As an opposition Member of Parliament my job is rarely to be a cheerleader for the government. I do welcome the LGBT Action Plan published this week, it would be churlish not to do that.

Elements such as the training that the National Crime Agency will develop covering online safety for LGBT young people and the work with Behavioural Insight, who will use behavioural science to help to build a more tolerant society, are innovative.

The action plan is a step in the right direction in many areas, but it is not the stride forward required to respond to the results of the LGBT survey.

Sarah Champion (Peter Macdiarmid/Getty)

The announcement on gay conversion therapy has grabbed the headlines. Although the government has pledged to end the practice, there is little detail as to how this will happen.

The Memorandum of Understanding on Conversation Therapy in the UK is a positive initiate done in good faith by the main registration and accreditation bodies for psychotherapy and counselling practitioners. It has been in place for several years.

When I asked the Minister for Women and Equalities this week for an evaluation of its impact, the response was that the voluntary code is managed and led by the sector. It is impossible to make good policy decisions when you do not know the impact of what is already in place.

It is hard to see how the government can meet their pledge on conversion therapy, without introducing a professional statutory and regulatory body for psychotherapy and counselling and making gay conversion therapy a hate crime.

Sarah Champion (Christopher Furlong/Getty)

The hierarchy in hate crime was not addressed in the action plan. I view this as an opportunity missed. The survey results state: “We know in the last year that the number of hate crimes recorded by the police on the grounds of sexual orientation and being transgender has risen by 27 percent.”

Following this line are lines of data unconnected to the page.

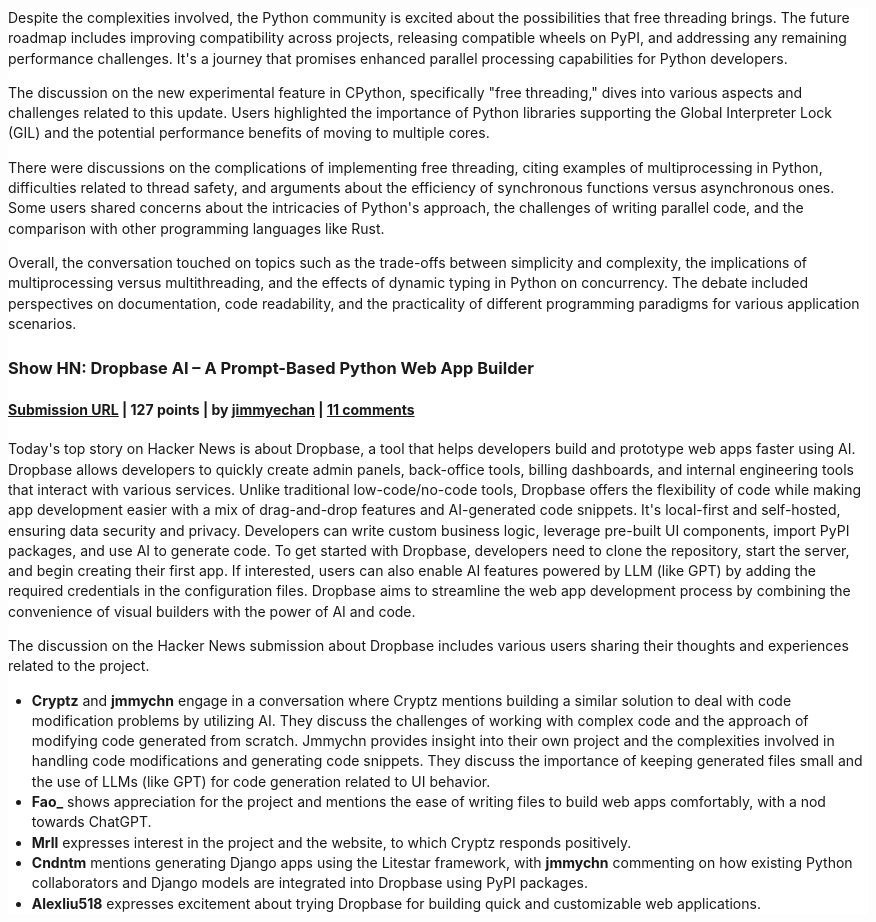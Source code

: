 Despite the complexities involved, the Python community is excited about the possibilities that free threading brings. The future roadmap includes improving compatibility across projects, releasing compatible wheels on PyPI, and addressing any remaining performance challenges. It's a journey that promises enhanced parallel processing capabilities for Python developers.

The discussion on the new experimental feature in CPython, specifically "free threading," dives into various aspects and challenges related to this update. Users highlighted the importance of Python libraries supporting the Global Interpreter Lock (GIL) and the potential performance benefits of moving to multiple cores. 

There were discussions on the complications of implementing free threading, citing examples of multiprocessing in Python, difficulties related to thread safety, and arguments about the efficiency of synchronous functions versus asynchronous ones. Some users shared concerns about the intricacies of Python's approach, the challenges of writing parallel code, and the comparison with other programming languages like Rust. 

Overall, the conversation touched on topics such as the trade-offs between simplicity and complexity, the implications of multiprocessing versus multithreading, and the effects of dynamic typing in Python on concurrency. The debate included perspectives on documentation, code readability, and the practicality of different programming paradigms for various application scenarios.

### Show HN: Dropbase AI – A Prompt-Based Python Web App Builder

#### [Submission URL](https://github.com/DropbaseHQ/dropbase) | 127 points | by [jimmyechan](https://news.ycombinator.com/user?id=jimmyechan) | [11 comments](https://news.ycombinator.com/item?id=40947415)

Today's top story on Hacker News is about Dropbase, a tool that helps developers build and prototype web apps faster using AI. Dropbase allows developers to quickly create admin panels, back-office tools, billing dashboards, and internal engineering tools that interact with various services. Unlike traditional low-code/no-code tools, Dropbase offers the flexibility of code while making app development easier with a mix of drag-and-drop features and AI-generated code snippets. It's local-first and self-hosted, ensuring data security and privacy. Developers can write custom business logic, leverage pre-built UI components, import PyPI packages, and use AI to generate code. To get started with Dropbase, developers need to clone the repository, start the server, and begin creating their first app. If interested, users can also enable AI features powered by LLM (like GPT) by adding the required credentials in the configuration files. Dropbase aims to streamline the web app development process by combining the convenience of visual builders with the power of AI and code.

The discussion on the Hacker News submission about Dropbase includes various users sharing their thoughts and experiences related to the project. 

- **Cryptz** and **jmmychn** engage in a conversation where Cryptz mentions building a similar solution to deal with code modification problems by utilizing AI. They discuss the challenges of working with complex code and the approach of modifying code generated from scratch. Jmmychn provides insight into their own project and the complexities involved in handling code modifications and generating code snippets. They discuss the importance of keeping generated files small and the use of LLMs (like GPT) for code generation related to UI behavior.
- **Fao_** shows appreciation for the project and mentions the ease of writing files to build web apps comfortably, with a nod towards ChatGPT.
- **Mrll** expresses interest in the project and the website, to which Cryptz responds positively.
- **Cndntm** mentions generating Django apps using the Litestar framework, with **jmmychn** commenting on how existing Python collaborators and Django models are integrated into Dropbase using PyPI packages.
- **Alexliu518** expresses excitement about trying Dropbase for building quick and customizable web applications.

At present racial or religiously motivated hate crimes are consider aggravated offences. LGBT and disability hate crimes are not. This means that if found guilty the perpetrator receives a shorter sentence.

Health was a major focus of the action plan. The survey results make it clear that one of the biggest barriers to good mental health for LGBT people is long waits to access to both gender identity and mental health services. On this the action plan had nothing concrete to offer.

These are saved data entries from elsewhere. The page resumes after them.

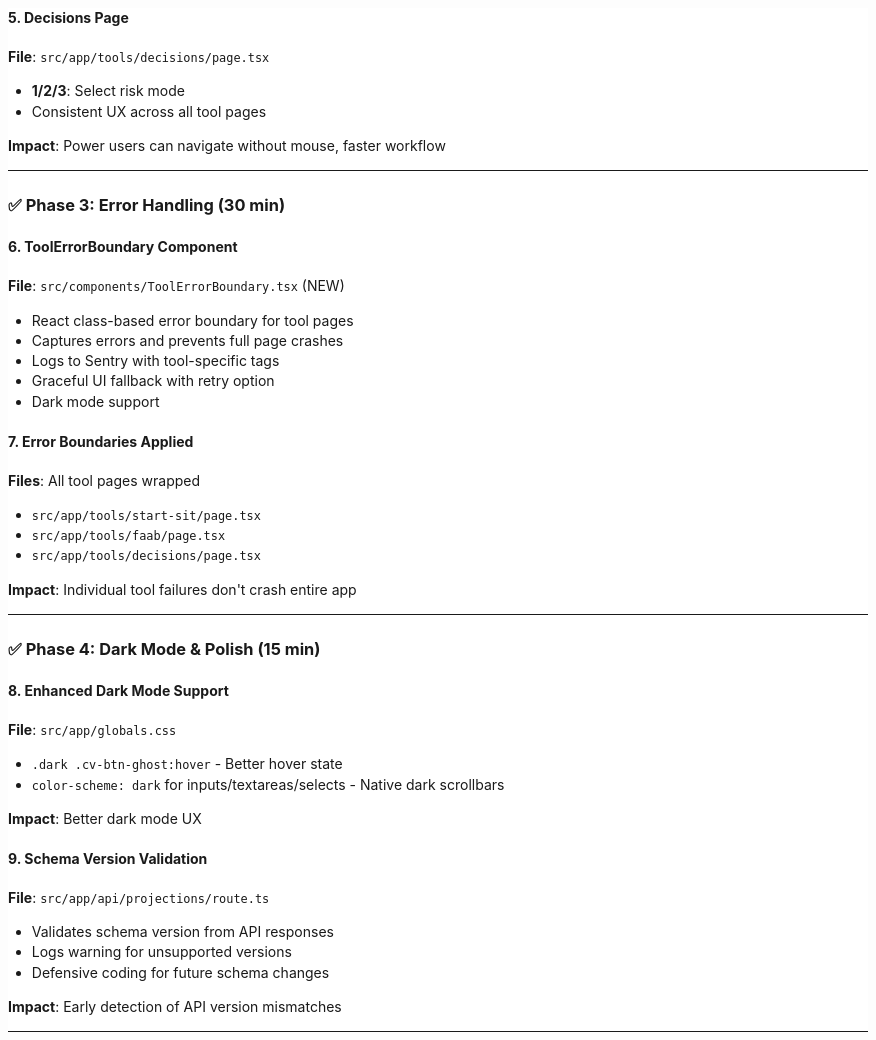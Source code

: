 #### 5. **Decisions Page**

**File**: `src/app/tools/decisions/page.tsx`

- **1/2/3**: Select risk mode
- Consistent UX across all tool pages

**Impact**: Power users can navigate without mouse, faster workflow

---

### ✅ Phase 3: Error Handling (30 min)

#### 6. **ToolErrorBoundary Component**

**File**: `src/components/ToolErrorBoundary.tsx` (NEW)

- React class-based error boundary for tool pages
- Captures errors and prevents full page crashes
- Logs to Sentry with tool-specific tags
- Graceful UI fallback with retry option
- Dark mode support

#### 7. **Error Boundaries Applied**

**Files**: All tool pages wrapped

- `src/app/tools/start-sit/page.tsx`
- `src/app/tools/faab/page.tsx`
- `src/app/tools/decisions/page.tsx`

**Impact**: Individual tool failures don't crash entire app

---

### ✅ Phase 4: Dark Mode & Polish (15 min)

#### 8. **Enhanced Dark Mode Support**

**File**: `src/app/globals.css`

- `.dark .cv-btn-ghost:hover` - Better hover state
- `color-scheme: dark` for inputs/textareas/selects - Native dark scrollbars

**Impact**: Better dark mode UX

#### 9. **Schema Version Validation**

**File**: `src/app/api/projections/route.ts`

- Validates schema version from API responses
- Logs warning for unsupported versions
- Defensive coding for future schema changes

**Impact**: Early detection of API version mismatches

---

I was appalled when this government fought against the introduction of PrEP in England. This is a drug that has been shown to reduce HIV transmission rates by 86 percent and will save the health service money in the long run. The government lost a judicial review, and an appeal, as they tried to pass on the cost of providing PrEP to local authorities.

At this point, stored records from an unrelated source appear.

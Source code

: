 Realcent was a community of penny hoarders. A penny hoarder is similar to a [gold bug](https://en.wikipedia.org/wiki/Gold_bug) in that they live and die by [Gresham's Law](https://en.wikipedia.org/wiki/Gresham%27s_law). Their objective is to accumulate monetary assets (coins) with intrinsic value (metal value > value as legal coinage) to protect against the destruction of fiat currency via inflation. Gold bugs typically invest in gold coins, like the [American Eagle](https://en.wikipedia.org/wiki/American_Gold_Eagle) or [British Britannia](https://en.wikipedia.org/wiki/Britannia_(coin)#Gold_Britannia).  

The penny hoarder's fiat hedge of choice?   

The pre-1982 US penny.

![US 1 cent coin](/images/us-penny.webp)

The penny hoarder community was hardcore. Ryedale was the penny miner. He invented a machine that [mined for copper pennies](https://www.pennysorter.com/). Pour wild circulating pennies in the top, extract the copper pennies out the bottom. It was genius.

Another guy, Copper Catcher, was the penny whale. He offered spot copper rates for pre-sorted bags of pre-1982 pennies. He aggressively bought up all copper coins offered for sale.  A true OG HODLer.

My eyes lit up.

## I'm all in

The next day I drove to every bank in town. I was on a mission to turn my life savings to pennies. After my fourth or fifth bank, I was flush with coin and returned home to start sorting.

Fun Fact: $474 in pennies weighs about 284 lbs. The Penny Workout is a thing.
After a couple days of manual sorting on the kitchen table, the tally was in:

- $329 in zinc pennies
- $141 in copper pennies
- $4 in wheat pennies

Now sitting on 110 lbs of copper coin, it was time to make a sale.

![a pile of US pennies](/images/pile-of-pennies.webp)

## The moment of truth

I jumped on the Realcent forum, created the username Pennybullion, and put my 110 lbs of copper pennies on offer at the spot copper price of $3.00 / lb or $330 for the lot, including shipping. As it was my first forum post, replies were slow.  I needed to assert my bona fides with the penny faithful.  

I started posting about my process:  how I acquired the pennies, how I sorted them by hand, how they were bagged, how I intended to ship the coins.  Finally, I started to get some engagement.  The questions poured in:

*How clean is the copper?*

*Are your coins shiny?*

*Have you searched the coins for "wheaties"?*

At present PrEP is only available as part of a three-year trail to 10,000 people. Rather than making it available to all that could benefit from it through their GP, the action plan weakly offers the possibility of a further trail.

For people in Northern Ireland PrEP will remain unavailable. The government needs to act now, not just on PrEP but also same sex marriage for British LGBT citizens in Northern Ireland.

Sarah Champion (Christopher Furlong/Getty)

Last year in Stonewall’s School Report I was shocked to see that “just a third of LGBT pupils report that teachers or school staff consistently challenge homophobic or transphobic language when they hear it.”

Eliminating homophobic and transphobic bullying in schools is one of the areas of the action plan where funding is in place, well, at least until March next year.

To really address this in the long term we need to give all teachers the skills to tackling LGBT bullying. Where was the action to make this a compulsory part of initial teacher training and CPD for those already in the profession? Unfortunately, this was yet another opportunity missed.

I was disappointed but not surprised that the action plan failed to tackle UK exports of arms and other goods used in civil defence to countries who violate the rights of their LGBT citizens. Last year the government was reported to have approved the sale of arms to 20 countries on their own human rights watchlist.

With Brexit nearing we will become more economically dependent on trade from outside the EU. This will mean an ethnical foreign trade policy will be more important than ever.

As a member of the Women and Equalities Select Committee, I will hold the government to account on delivering what is in the action plan. This action plan is a start, but what it contains does not take us near enough to the end of our journey to building the safe, fairer and more inclusive country for LGBT people.

Sarah Champion is a Labour MP representing Rotherham in the House of Commons. She is also a member of the Women and Equalities Select Committee.